A couple weeks ago, all us students were given a workshop lecture on sacred geometryby Cynthia Lapp. Sacred Geometry is essentially the use of simple geometric relationships to create incredible shapes, generally associated with religious structures. For a long time (and still today depending on who you ask) geometry has been associated with higher reality due to its physical manifestations of mathematics, the most ideal and conceptual of sciences. Circles, for example, are both infinite and one, since their shape is defined by a single unit extended in every possible direction. Triangles have long been associated with the three-fold nature of God in Christianity, and are also a throwback to Greek philosophy. In several different world religions, God is considered the “Great Geometer.”
I was immediately taken with it, though not entirely for the same high-minded reasons that enraptured humanity’s greats. I’ve always loved math, even more so when I discovered algebra. Algebra is really just about relationships between numbers, which can then be represented beautifully through geometry.
I find pure constructed geometry beautiful, more so when it is done by hand. There is something of the carpenter’s craft in it. Imagine the drafter of only a couple decades gone, hunched over his desk late into the night, the only sounds made with the scratch of graphite and compasses and architecture rules.
Until the information age, it had been this way in some form or another for literal millennia. As Cynthia explained, most craftspeople’s wealth was in the patterns they could create. While anyone could purchase pattern books that would reveal how to construct hundreds of different patterns, the most complex and beautiful ones were often not recorded. Others were sealed for royal or religious use only, and some were even banned from use.
Until iterative computing could perform millions of iterations quickly to determine how exactly to recreate these patterns, some of them had been lost for hundreds of years, with men and women trying to understand how to recreate them with just a couple compasses and straightedge. Even if they were successfully pondered out, the sheer precision of these etchings can be near-impossible to retrieve.
I was immediately drawn to it. The image below was the product of that workshop. It took twenty minutes to create, and it was one of the simpler designs.
I’ve taken to carrying a compass on me at all times. I’ve gotten into the habit of seeking out sacred geometry whenever I enter a mosque. If I find a pattern I think I can puzzle apart, out comes the compass and straightedge.

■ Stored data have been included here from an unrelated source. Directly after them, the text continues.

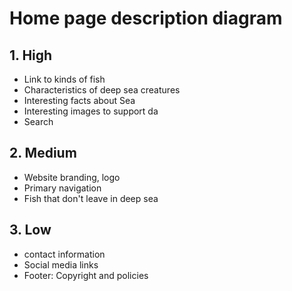 # Home page description diagram

## 1. High

- Link to kinds of fish
- Characteristics of deep sea creatures
- Interesting facts about Sea
- Interesting images to support da
- Search

## 2. Medium

- Website branding, logo
- Primary navigation
- Fish that don't leave in deep sea

## 3. Low

- contact information
- Social media links
- Footer: Copyright and policies
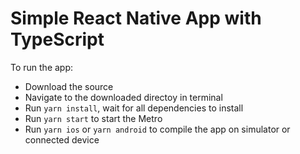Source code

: # Simple React Native App with TypeScript
To run the app:
  - Download the source
  - Navigate to the downloaded directoy in terminal
  - Run `yarn install`, wait for all dependencies to install
  - Run `yarn start` to start the Metro
  - Run `yarn ios` or `yarn android` to compile the app on simulator or connected device
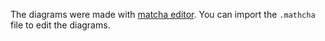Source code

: The diagrams were made with [matcha editor](https://www.mathcha.io/editor).
You can import the `.mathcha` file to edit the diagrams.
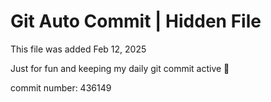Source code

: # Git Auto Commit | Hidden File

This file was added Feb 12, 2025

Just for fun and keeping my daily git commit active 🤪

commit number: 436149
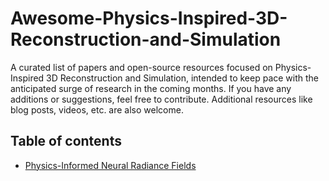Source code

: # Awesome-Physics-Inspired-3D-Reconstruction-and-Simulation
A curated list of papers and open-source resources focused on Physics-Inspired 3D Reconstruction and Simulation, intended to keep pace with the anticipated surge of research in the coming months. If you have any additions or suggestions, feel free to contribute. Additional resources like blog posts, videos, etc. are also welcome.

## Table of contents

- [Physics-Informed Neural Radiance Fields](#PINeRF)
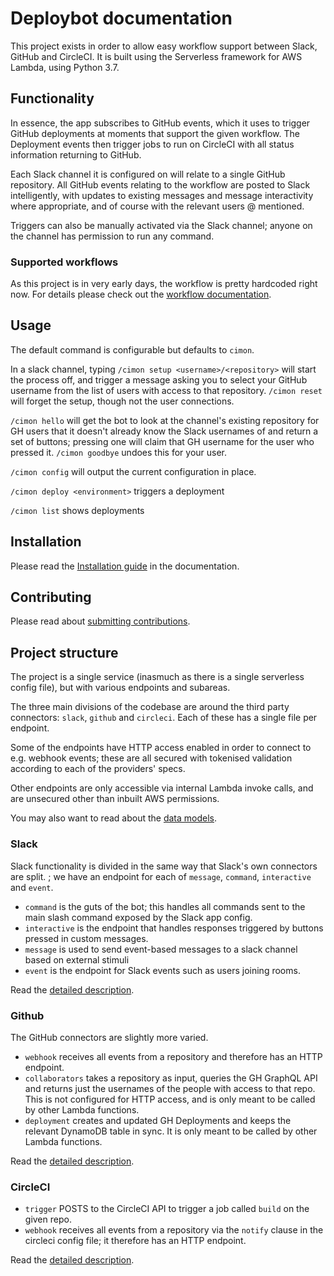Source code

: # Deploybot documentation

This project exists in order to allow easy workflow support between Slack,
GitHub and CircleCI. It is built using the Serverless framework for AWS Lambda,
using Python 3.7.

## Functionality

In essence, the app subscribes to GitHub events, which it uses to trigger GitHub
deployments at moments that support the given workflow. The Deployment events
then trigger jobs to run on CircleCI with all status information returning to
GitHub.

Each Slack channel it is configured on will relate to a single GitHub
repository. All GitHub events relating to the workflow are posted to Slack
intelligently, with updates to existing messages and message interactivity where
appropriate, and of course with the relevant users @ mentioned.

Triggers can also be manually activated via the Slack channel; anyone on the
channel has permission to run any command.

### Supported workflows

As this project is in very early days, the workflow is pretty hardcoded right
now. For details please check out the
[workflow documentation](./project_workflow.md).

## Usage

The default command is configurable but defaults to `cimon`.

In a slack channel, typing `/cimon setup <username>/<repository>` will start the
process off, and trigger a message asking you to select your GitHub username
from the list of users with access to that repository. `/cimon reset` will
forget the setup, though not the user connections.

`/cimon hello` will get the bot to look at the channel's existing repository for
GH users that it doesn't already know the Slack usernames of and return a set of
buttons; pressing one will claim that GH username for the user who pressed it.
`/cimon goodbye` undoes this for your user.

`/cimon config` will output the current configuration in place.

`/cimon deploy <environment>` triggers a deployment

`/cimon list` shows deployments

## Installation

Please read the [Installation guide](./docs/installation.md) in the
documentation.

## Contributing

Please read about [submitting contributions](./docs/CONTRIBUTING.md).

## Project structure

The project is a single service (inasmuch as there is a single serverless config
file), but with various endpoints and subareas.

The three main divisions of the codebase are around the third party connectors:
`slack`, `github` and `circleci`. Each of these has a single file per endpoint.

Some of the endpoints have HTTP access enabled in order to connect to e.g.
webhook events; these are all secured with tokenised validation according to
each of the providers' specs.

Other endpoints are only accessible via internal Lambda invoke calls, and are
unsecured other than inbuilt AWS permissions.

You may also want to read about the [data models](./data_models.md).

### Slack

Slack functionality is divided in the same way that Slack's own connectors are
split. ; we have an endpoint for each of `message`, `command`, `interactive` and
`event`.

- `command` is the guts of the bot; this handles all commands sent to the main
  slash command exposed by the Slack app config.
- `interactive` is the endpoint that handles responses triggered by buttons
  pressed in custom messages.
- `message` is used to send event-based messages to a slack channel based on
  external stimuli
- `event` is the endpoint for Slack events such as users joining rooms.

Read the [detailed description](./functionality_slack.md).

### Github

The GitHub connectors are slightly more varied.

- `webhook` receives all events from a repository and therefore has an HTTP
  endpoint.
- `collaborators` takes a repository as input, queries the GH GraphQL API and
  returns just the usernames of the people with access to that repo. This is not
  configured for HTTP access, and is only meant to be called by other Lambda
  functions.
- `deployment` creates and updated GH Deployments and keeps the relevant
  DynamoDB table in sync. It is only meant to be called by other Lambda
  functions.

Read the [detailed description](./functionality_github.md).

### CircleCI

- `trigger` POSTS to the CircleCI API to trigger a job called `build` on the
  given repo.
- `webhook` receives all events from a repository via the `notify` clause in the
  circleci config file; it therefore has an HTTP endpoint.

Read the [detailed description](./functionality_circleci.md).
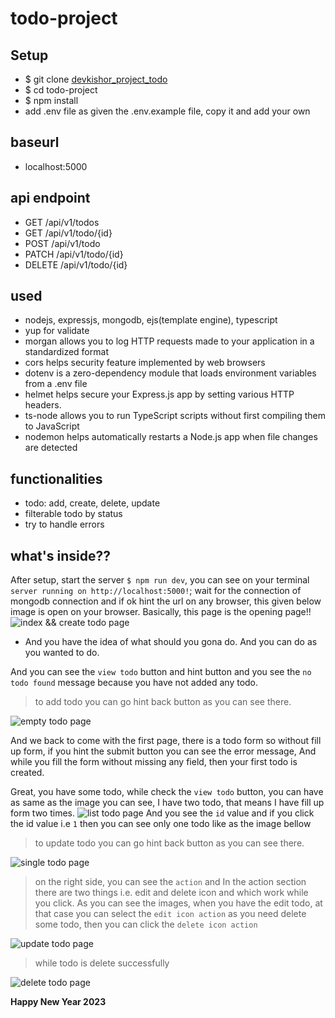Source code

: # todo-project

## Setup
- $ git clone [devkishor_project_todo](https://github.com/devkishor8007/todo-project.git)
- $ cd todo-project
- $ npm install
- add .env file as given the .env.example file, copy it and add your own

## baseurl
- localhost:5000

## api endpoint
- GET /api/v1/todos
- GET /api/v1/todo/{id}
- POST /api/v1/todo
- PATCH /api/v1/todo/{id}
- DELETE /api/v1/todo/{id}

## used
- nodejs, expressjs, mongodb, ejs(template engine), typescript
- yup for validate
- morgan allows you to log HTTP requests made to your application in a standardized format
- cors helps security feature implemented by web browsers
- dotenv is a zero-dependency module that loads environment variables from a .env file
- helmet helps secure your Express.js app by setting various HTTP headers.
- ts-node allows you to run TypeScript scripts without first compiling them to JavaScript
- nodemon helps automatically restarts a Node.js app when file changes are detected

## functionalities
- todo: add, create, delete, update
- filterable todo by status
- try to handle errors

## what's inside??
After setup, start the server `$ npm run dev`, you can see on your terminal `server running on http://localhost:5000!`; wait for the connection of mongodb connection and if ok hint the url on any browser, this given below image is open on your browser. Basically, this page is the opening page!!
<img src="https://user-images.githubusercontent.com/73419211/210171053-c8108b83-2b28-4621-9f43-32cce7e0273b.PNG" alt="index && create todo page">

- And you have the idea of what should you gona do. And you can do as you wanted to do.

And you can see the `view todo` button and hint button and you see the `no todo found` message because you have not added any todo.
> to add todo you can go hint back button as you can see there.
<img src="https://user-images.githubusercontent.com/73419211/210171051-3a7ff607-922a-4eaa-9d74-671ef09befc8.PNG" alt="empty todo page">

And we back to come with the first page, there is a todo form so without fill up form, if you hint the submit button you can see the error message, And while you fill the form without missing any field, then your first todo is created.

Great, you have some todo, while check the `view todo` button, you can have as same as the image you can see, I have two todo, that means I have fill up form two times.
<img src="https://user-images.githubusercontent.com/73419211/210171050-c9ea9348-8887-40b7-90a7-dd73e7aa6740.PNG" alt="list todo page">
And you see the `id` value and if you click the id value i.e `1` then you can see only one todo like as the image bellow
> to update todo you can go hint back button as you can see there.
<img src="https://user-images.githubusercontent.com/73419211/210171049-4f5b52e6-9b49-4595-8ad5-0b07e71a9732.PNG" alt="single todo page">

> on the right side, you can see the `action` and In the action section there are two things i.e. edit and delete icon and which work while you click.
As you can see the images, when you have the edit todo, at that case you can select the `edit icon action` as you need delete some todo, then you can click the `delete icon action` 

<img src="https://user-images.githubusercontent.com/73419211/210171047-07e1dc1f-b5cc-40a6-82dd-53945ce78309.PNG" alt="update todo page">

> while todo is delete successfully
<img src="https://user-images.githubusercontent.com/73419211/210171046-fd86db7d-6320-4ad7-b510-dae4aa6f0a06.PNG" alt="delete todo page">

**Happy New Year 2023**
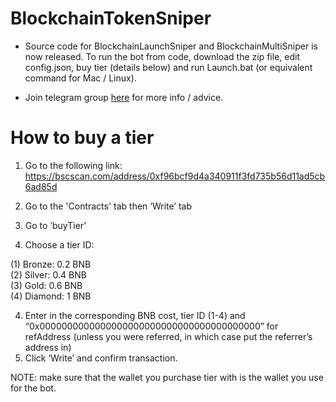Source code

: <h1>BlockchainTokenSniper</h1>

* Source code for BlockchainLaunchSniper and BlockchainMultiSniper is now released.
To run the bot from code, download the zip file, edit config.json, buy tier (details below) and run Launch.bat (or equivalent command for Mac / Linux).

* Join telegram group <a href="https://t.me/blockchaintokensniper">here</a> for more info / advice.


# How to buy a tier

 1. Go to the following link: https://bscscan.com/address/0xf96bcf9d4a340911f3fd735b56d11ad5cb6ad85d

 2. Go to the 'Contracts' tab then ‘Write’ tab
 3. Go to ‘buyTier’
 4. Choose a tier ID:

(1) Bronze: 0.2 BNB<br>
(2) Silver: 0.4 BNB<br>
(3) Gold: 0.6 BNB<br>
(4) Diamond: 1 BNB<br>

 4. Enter in the corresponding BNB cost, tier ID (1-4) and “0x0000000000000000000000000000000000000000” for refAddress (unless you were referred, in which case put the referrer’s address in)
 5. Click ‘Write’ and confirm transaction.

NOTE: make sure that the wallet you purchase tier with is the wallet you use for the bot.



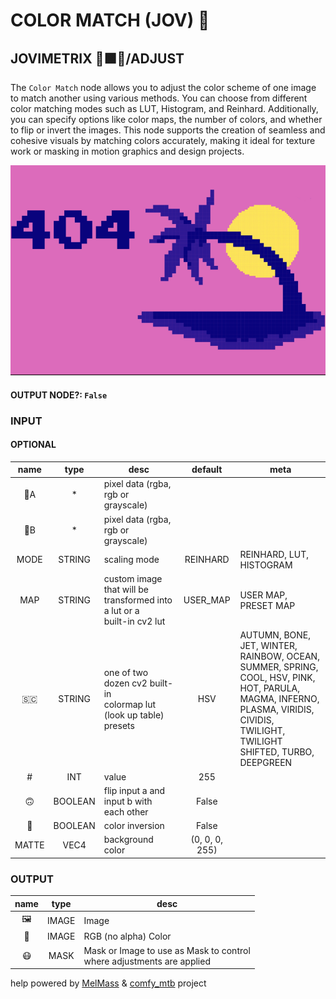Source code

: # COLOR MATCH (JOV) 💞

## JOVIMETRIX 🔺🟩🔵/ADJUST

The `Color Match` node allows you to adjust the color scheme of one image to match another using various methods. You can choose from different color matching modes such as LUT, Histogram, and Reinhard. Additionally, you can specify options like color maps, the number of colors, and whether to flip or invert the images. This node supports the creation of seamless and cohesive visuals by matching colors accurately, making it ideal for texture work or masking in motion graphics and design projects.

![COLOR MATCH](./COLOR%20MATCH.png)

#### OUTPUT NODE?: `False`

### INPUT

#### OPTIONAL

name | type | desc | default | meta
:---:|:---:|---|:---:|---
👾A | * | pixel data (rgba, rgb or<br>grayscale) |  | 
👾B | * | pixel data (rgba, rgb or<br>grayscale) |  | 
MODE | STRING | scaling mode | REINHARD | REINHARD, LUT, HISTOGRAM
MAP | STRING | custom image that will be<br>transformed into a lut or a<br>built-in cv2 lut | USER_MAP | USER MAP, PRESET MAP
🇸🇨 | STRING | one of two dozen cv2 built-in<br>colormap lut (look up table)<br>presets | HSV | AUTUMN, BONE, JET, WINTER,<br>RAINBOW, OCEAN, SUMMER, SPRING,<br>COOL, HSV, PINK, HOT, PARULA,<br>MAGMA, INFERNO, PLASMA, VIRIDIS,<br>CIVIDIS, TWILIGHT, TWILIGHT<br>SHIFTED, TURBO, DEEPGREEN
\# | INT | value | 255 | 
🙃 | BOOLEAN | flip input a and input b with<br>each other | False | 
🔳 | BOOLEAN | color inversion | False | 
MATTE | VEC4 | background color | (0, 0, 0, 255) | 

### OUTPUT

name | type | desc
:---:|:---:|---
🖼️ | IMAGE | Image 
🌈 | IMAGE | RGB (no alpha) Color 
😷 | MASK | Mask or Image to use as Mask to control<br>where adjustments are applied 

help powered by [MelMass](https://github.com/melMass) & [comfy_mtb](https://github.com/melMass/comfy_mtb) project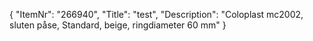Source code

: {
  "ItemNr": "266940",
  "Title": "test",
  "Description": "Coloplast mc2002, sluten påse, Standard, beige, ringdiameter 60 mm"
}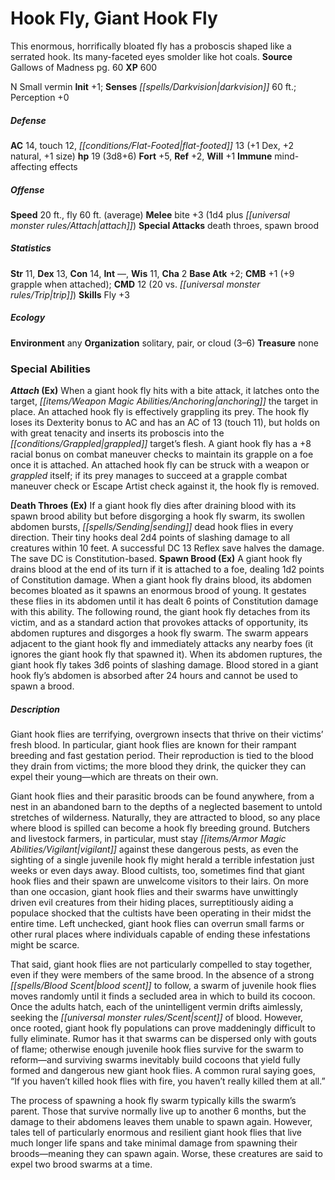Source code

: ﻿---
cssclass: [monsters]
title1: Hook Fly, Giant Hook Fly
desc_short: This enormous, horrifically bloated fly has a proboscis shaped like a
  serrated hook. Its many-faceted eyes smolder like hot coals.
title2: Giant Hook Fly
CR: 2
sources:
- name: Gallows of Madness
  page: 60
  link: http://paizo.com/products/btpy9nfu/discuss&page=last?Pathfinder-Module-Gallows-of-Madness
XP: 600
alignment: N
size: Small
type: vermin
initiative:
  bonus: 1
senses:
  darkvision: 60
AC:
  AC: 14
  touch: 12
  flat_footed: 13
  components:
    dex: 1
    natural: 2
    size: 1
HP:
  HP: 19
  long: 3d8+6
saves:
  fort: 5
  ref: 2
  will: 1
immunities:
- mind-affecting effects
speeds:
  base: 20
  fly: 60
  fly_maneuverability: average
attacks:
  melee:
  - - text: bite +3 (1d4 plus attach)
      entries:
      - - damage: 1d4
        - effect: attach
      attack: bite
      bonus:
      - 3
  special:
  - death throes
  - spawn brood
ability_scores:
  STR: 11
  DEX: 13
  CON: 14
  INT:
  WIS: 11
  CHA: 2
BAB: 2
CMB: 1
CMB_other: +9 grapple when attached
CMD: 12
CMD_other: 20 vs. trip
skills:
  Fly: 3
  Perception: 0
ecology:
  environment: any
  organization: solitary, pair, or cloud (3-6)
  treasure_type: none
special_abilities:
  Attach (Ex): When a giant hook fly hits with a bite attack, it latches onto the
    target, anchoring the target in place. An attached hook fly is effectively grappling
    its prey. The hook fly loses its Dexterity bonus to AC and has an AC of 13 (touch
    11), but holds on with great tenacity and inserts its proboscis into the grappled
    target's flesh. A giant hook fly has a +8 racial bonus on combat maneuver checks
    to maintain its grapple on a foe once it is attached. An attached hook fly can
    be struck with a weapon or grappled itself; if its prey manages to succeed at
    a grapple combat maneuver check or Escape Artist check against it, the hook fly
    is removed.
  Death Throes (Ex): If a giant hook fly dies after draining blood with its spawn
    brood ability but before disgorging a hook fly swarm, its swollen abdomen bursts,
    sending dead hook flies in every direction. Their tiny hooks deal 2d4 points of
    slashing damage to all creatures within 10 feet. A successful DC 13 Reflex save
    halves the damage. The save DC is Constitution-based.
  Spawn Brood (Ex): A giant hook fly drains blood at the end of its turn if it is
    attached to a foe, dealing 1d2 points of Constitution damage. When a giant hook
    fly drains blood, its abdomen becomes bloated as it spawns an enormous brood of
    young. It gestates these flies in its abdomen until it has dealt 6 points of Constitution
    damage with this ability. The following round, the giant hook fly detaches from
    its victim, and as a standard action that provokes attacks of opportunity, its
    abdomen ruptures and disgorges a hook fly swarm. The swarm appears adjacent to
    the giant hook fly and immediately attacks any nearby foes (it ignores the giant
    hook fly that spawned it). When its abdomen ruptures, the giant hook fly takes
    3d6 points of slashing damage. Blood stored in a giant hook fly's abdomen is absorbed
    after 24 hours and cannot be used to spawn a brood.
desc_long: |-
  Giant hook flies are terrifying, overgrown insects that thrive on their victims' fresh blood. In particular, giant hook flies are known for their rampant breeding and fast gestation period. Their reproduction is tied to the blood they drain from victims; the more blood they drink, the quicker they can expel their young-which are threats on their own.

  Giant hook flies and their parasitic broods can be found anywhere, from a nest in an abandoned barn to the depths of a neglected basement to untold stretches of wilderness. Naturally, they are attracted to blood, so any place where blood is spilled can become a hook fly breeding ground. Butchers and livestock farmers, in particular, must stay vigilant against these dangerous pests, as even the sighting of a single juvenile hook fly might herald a terrible infestation just weeks or even days away. Blood cultists, too, sometimes find that giant hook flies and their spawn are unwelcome visitors to their lairs. On more than one occasion, giant hook flies and their swarms have unwittingly driven evil creatures from their hiding places, surreptitiously aiding a populace shocked that the cultists have been operating in their midst the entire time. Left unchecked, giant hook flies can overrun small farms or other rural places where individuals capable of ending these infestations might be scarce.

  That said, giant hook flies are not particularly compelled to stay together, even if they were members of the same brood. In the absence of a strong blood scent to follow, a swarm of juvenile hook flies moves randomly until it finds a secluded area in which to build its cocoon. Once the adults hatch, each of the unintelligent vermin drifts aimlessly, seeking the scent of blood. However, once rooted, giant hook fly populations can prove maddeningly difficult to fully eliminate. Rumor has it that swarms can be dispersed only with gouts of flame; otherwise enough juvenile hook flies survive for the swarm to reform-and surviving swarms inevitably build cocoons that yield fully formed and dangerous new giant hook flies. A common rural saying goes, “If you haven't killed hook flies with fire, you haven't really killed them at all.”

  The process of spawning a hook fly swarm typically kills the swarm's parent. Those that survive normally live up to another 6 months, but the damage to their abdomens leaves them unable to spawn again. However, tales tell of particularly enormous and resilient giant hook flies that live much longer life spans and take minimal damage from spawning their broods-meaning they can spawn again. Worse, these creatures are said to expel two brood swarms at a time.

---

# Hook Fly, Giant Hook Fly
This enormous, horrifically bloated fly has a proboscis shaped like a serrated hook. Its many-faceted eyes smolder like hot coals.
**Source** Gallows of Madness pg. 60
**XP** 600

N Small vermin
**Init** +1; **Senses** _[[spells/Darkvision|darkvision]]_ 60 ft.; Perception +0

##### Defense

**AC** 14, touch 12, _[[conditions/Flat-Footed|flat-footed]]_ 13 (+1 Dex, +2 natural, +1 size)
**hp** 19 (3d8+6)
**Fort** +5, **Ref** +2, **Will** +1
**Immune** mind-affecting effects

##### Offense
**Speed** 20 ft., fly 60 ft. (average)
**Melee** bite +3 (1d4 plus _[[universal monster rules/Attach|attach]]_)
**Special Attacks** death throes, spawn brood

##### Statistics
**Str** 11, **Dex** 13, **Con** 14, **Int** —, **Wis** 11, **Cha** 2
**Base Atk** +2; **CMB** +1 (+9 grapple when attached); **CMD** 12 (20 vs. _[[universal monster rules/Trip|trip]]_)
**Skills** Fly +3

##### Ecology

**Environment** any
**Organization** solitary, pair, or cloud (3–6)
**Treasure** none

### Special Abilities

**_Attach_ (Ex)** When a giant hook fly hits with a bite attack, it latches onto the target, _[[items/Weapon Magic Abilities/Anchoring|anchoring]]_ the target in place. An attached hook fly is effectively grappling its prey. The hook fly loses its Dexterity bonus to AC and has an AC of 13 (touch 11), but holds on with great tenacity and inserts its proboscis into the _[[conditions/Grappled|grappled]]_ target’s flesh. A giant hook fly has a +8 racial bonus on combat maneuver checks to maintain its grapple on a foe once it is attached. An attached hook fly can be struck with a weapon or _grappled_ itself; if its prey manages to succeed at a grapple combat maneuver check or Escape Artist check against it, the hook fly is removed.

**Death Throes (Ex)** If a giant hook fly dies after draining blood with its spawn brood ability but before disgorging a hook fly swarm, its swollen abdomen bursts, _[[spells/Sending|sending]]_ dead hook flies in every direction. Their tiny hooks deal 2d4 points of slashing damage to all creatures within 10 feet. A successful DC 13 Reflex save halves the damage. The save DC is Constitution-based.
**Spawn Brood (Ex)** A giant hook fly drains blood at the end of its turn if it is attached to a foe, dealing 1d2 points of Constitution damage. When a giant hook fly drains blood, its abdomen becomes bloated as it spawns an enormous brood of young. It gestates these flies in its abdomen until it has dealt 6 points of Constitution damage with this ability. The following round, the giant hook fly detaches from its victim, and as a standard action that provokes attacks of opportunity, its abdomen ruptures and disgorges a hook fly swarm. The swarm appears adjacent to the giant hook fly and immediately attacks any nearby foes (it ignores the giant hook fly that spawned it). When its abdomen ruptures, the giant hook fly takes 3d6 points of slashing damage. Blood stored in a giant hook fly’s abdomen is absorbed after 24 hours and cannot be used to spawn a brood.

##### Description

Giant hook flies are terrifying, overgrown insects that thrive on their victims’ fresh blood. In particular, giant hook flies are known for their rampant breeding and fast gestation period. Their reproduction is tied to the blood they drain from victims; the more blood they drink, the quicker they can expel their young—which are threats on their own.

Giant hook flies and their parasitic broods can be found anywhere, from a nest in an abandoned barn to the depths of a neglected basement to untold stretches of wilderness. Naturally, they are attracted to blood, so any place where blood is spilled can become a hook fly breeding ground. Butchers and livestock farmers, in particular, must stay _[[items/Armor Magic Abilities/Vigilant|vigilant]]_ against these dangerous pests, as even the sighting of a single juvenile hook fly might herald a terrible infestation just weeks or even days away. Blood cultists, too, sometimes find that giant hook flies and their spawn are unwelcome visitors to their lairs. On more than one occasion, giant hook flies and their swarms have unwittingly driven evil creatures from their hiding places, surreptitiously aiding a populace shocked that the cultists have been operating in their midst the entire time. Left unchecked, giant hook flies can overrun small farms or other rural places where individuals capable of ending these infestations might be scarce.

That said, giant hook flies are not particularly compelled to stay together, even if they were members of the same brood. In the absence of a strong _[[spells/Blood Scent|blood scent]]_ to follow, a swarm of juvenile hook flies moves randomly until it finds a secluded area in which to build its cocoon. Once the adults hatch, each of the unintelligent vermin drifts aimlessly, seeking the _[[universal monster rules/Scent|scent]]_ of blood. However, once rooted, giant hook fly populations can prove maddeningly difficult to fully eliminate. Rumor has it that swarms can be dispersed only with gouts of flame; otherwise enough juvenile hook flies survive for the swarm to reform—and surviving swarms inevitably build cocoons that yield fully formed and dangerous new giant hook flies. A common rural saying goes, “If you haven’t killed hook flies with fire, you haven’t really killed them at all.”

The process of spawning a hook fly swarm typically kills the swarm’s parent. Those that survive normally live up to another 6 months, but the damage to their abdomens leaves them unable to spawn again. However, tales tell of particularly enormous and resilient giant hook flies that live much longer life spans and take minimal damage from spawning their broods—meaning they can spawn again. Worse, these creatures are said to expel two brood swarms at a time.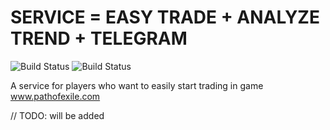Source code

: # SERVICE = EASY TRADE + ANALYZE TREND + TELEGRAM

![Build Status](https://github.com/ylazakovich/path-of-exile-starter/actions/workflows/test.yml/badge.svg)
![Build Status](https://github.com/ylazakovich/path-of-exile-starter/actions/workflows/summary.yml/badge.svg)

A service for players who want to easily start trading in game www.pathofexile.com

// TODO: will be added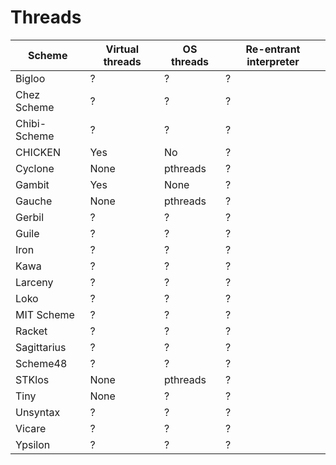 # Threads

|Scheme|Virtual threads|OS threads|Re-entrant interpreter
|------|---------------|----------|----------------------
|Bigloo|?|?|?
|Chez Scheme|?|?|?
|Chibi-Scheme|?|?|?
|CHICKEN|Yes|No|?
|Cyclone|None|pthreads|?
|Gambit|Yes|None|?
|Gauche|None|pthreads|?
|Gerbil|?|?|?
|Guile|?|?|?
|Iron|?|?|?
|Kawa|?|?|?
|Larceny|?|?|?
|Loko|?|?|?
|MIT Scheme|?|?|?
|Racket|?|?|?
|Sagittarius|?|?|?
|Scheme48|?|?|?
|STKlos|None|pthreads|?
|Tiny|None|?|?|?
|Unsyntax|?|?|?
|Vicare|?|?|?
|Ypsilon|?|?|?
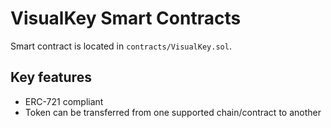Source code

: # VisualKey Smart Contracts

Smart contract is located in `contracts/VisualKey.sol`.

## Key features
 - ERC-721 compliant
 - Token can be transferred from one supported chain/contract to another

This is one of my favorite things about the process. I am a very visual thinker, and with my love for math it is simultaneously fascinating and rewarding to break down the relationships between shapes, to try and figure out a way to create a certain fractional unit of a shape. And every time, it starts with a simple circle. Incredible.
A recent experience that will go down in the mental record books happened a few days ago. It was the evening after studio, and we were all tired from class. We climbed the stairs together into our studio space. For most of us it was to pick up our stuff and head home, for others a time to work on a project. I decided to work.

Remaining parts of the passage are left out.